Your instructions: In the listing below, find each line that holds the string "JavaScript" and copy it.

Records shown:
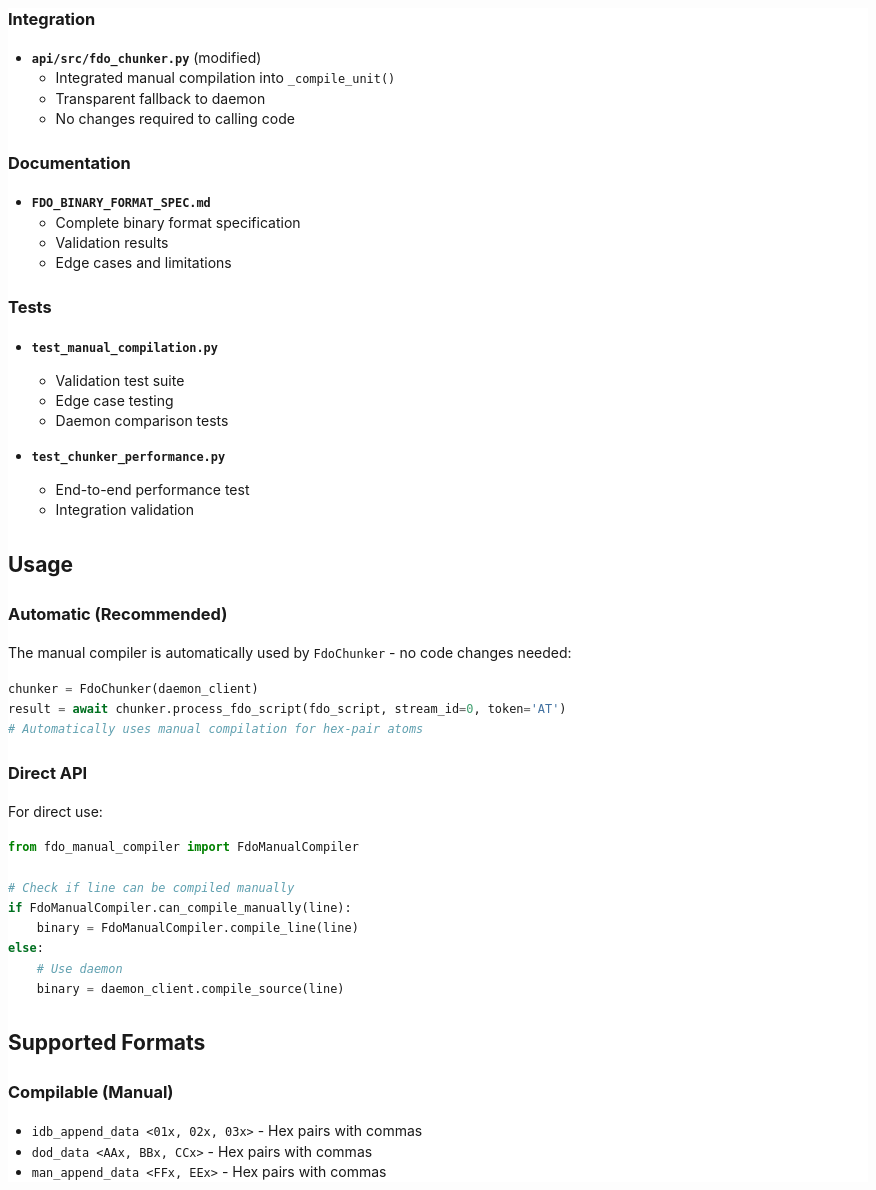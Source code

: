 ### Integration
- **`api/src/fdo_chunker.py`** (modified)
  - Integrated manual compilation into `_compile_unit()`
  - Transparent fallback to daemon
  - No changes required to calling code

### Documentation
- **`FDO_BINARY_FORMAT_SPEC.md`**
  - Complete binary format specification
  - Validation results
  - Edge cases and limitations

### Tests
- **`test_manual_compilation.py`**
  - Validation test suite
  - Edge case testing
  - Daemon comparison tests

- **`test_chunker_performance.py`**
  - End-to-end performance test
  - Integration validation

## Usage

### Automatic (Recommended)

The manual compiler is automatically used by `FdoChunker` - no code changes needed:

```python
chunker = FdoChunker(daemon_client)
result = await chunker.process_fdo_script(fdo_script, stream_id=0, token='AT')
# Automatically uses manual compilation for hex-pair atoms
```

### Direct API

For direct use:

```python
from fdo_manual_compiler import FdoManualCompiler

# Check if line can be compiled manually
if FdoManualCompiler.can_compile_manually(line):
    binary = FdoManualCompiler.compile_line(line)
else:
    # Use daemon
    binary = daemon_client.compile_source(line)
```

## Supported Formats

### Compilable (Manual)
- `idb_append_data <01x, 02x, 03x>` - Hex pairs with commas
- `dod_data <AAx, BBx, CCx>` - Hex pairs with commas
- `man_append_data <FFx, EEx>` - Hex pairs with commas

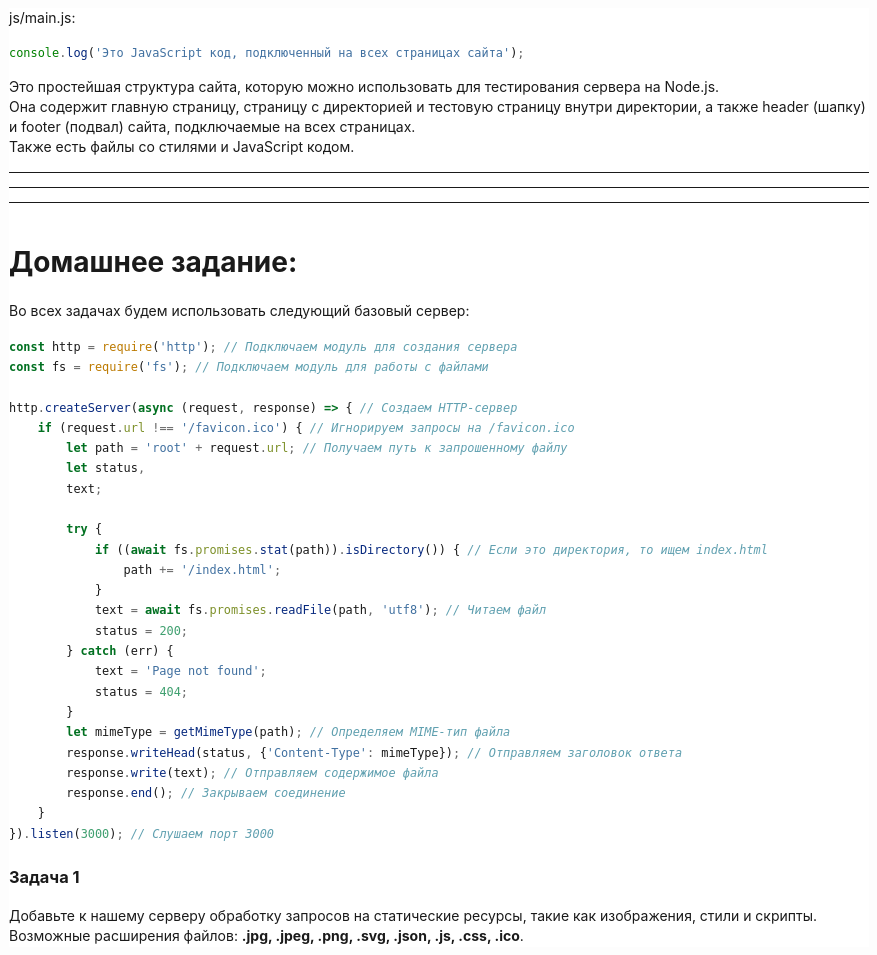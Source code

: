js/main.js:

```js
console.log('Это JavaScript код, подключенный на всех страницах сайта');
```

Это простейшая структура сайта, которую можно использовать для тестирования сервера на Node.js.\
Она содержит главную страницу, страницу с директорией и тестовую страницу внутри директории, а также header (шапку) и footer (подвал) сайта, подключаемые на всех страницах.\
Также есть файлы со стилями и JavaScript кодом.


________________________________
________________________________
________________________________

# Домашнее задание:

Во всех задачах будем использовать следующий базовый сервер:

```js
const http = require('http'); // Подключаем модуль для создания сервера
const fs = require('fs'); // Подключаем модуль для работы с файлами

http.createServer(async (request, response) => { // Создаем HTTP-сервер
    if (request.url !== '/favicon.ico') { // Игнорируем запросы на /favicon.ico
        let path = 'root' + request.url; // Получаем путь к запрошенному файлу
        let status,
	    text;
	    
        try {
            if ((await fs.promises.stat(path)).isDirectory()) { // Если это директория, то ищем index.html
                path += '/index.html';
            }
            text = await fs.promises.readFile(path, 'utf8'); // Читаем файл
            status = 200;
        } catch (err) {
            text = 'Page not found';
            status = 404;
        }
        let mimeType = getMimeType(path); // Определяем MIME-тип файла
        response.writeHead(status, {'Content-Type': mimeType}); // Отправляем заголовок ответа
        response.write(text); // Отправляем содержимое файла
        response.end(); // Закрываем соединение
    }
}).listen(3000); // Слушаем порт 3000
```

### Задача 1

Добавьте к нашему серверу обработку запросов на статические ресурсы, такие как изображения, стили и скрипты.\
Возможные расширения файлов: **.jpg, .jpeg, .png, .svg, .json, .js, .css, .ico**.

Exercise solution:
console.log('Это JavaScript код, подключенный на всех страницах сайта');
Также есть файлы со стилями и JavaScript кодом.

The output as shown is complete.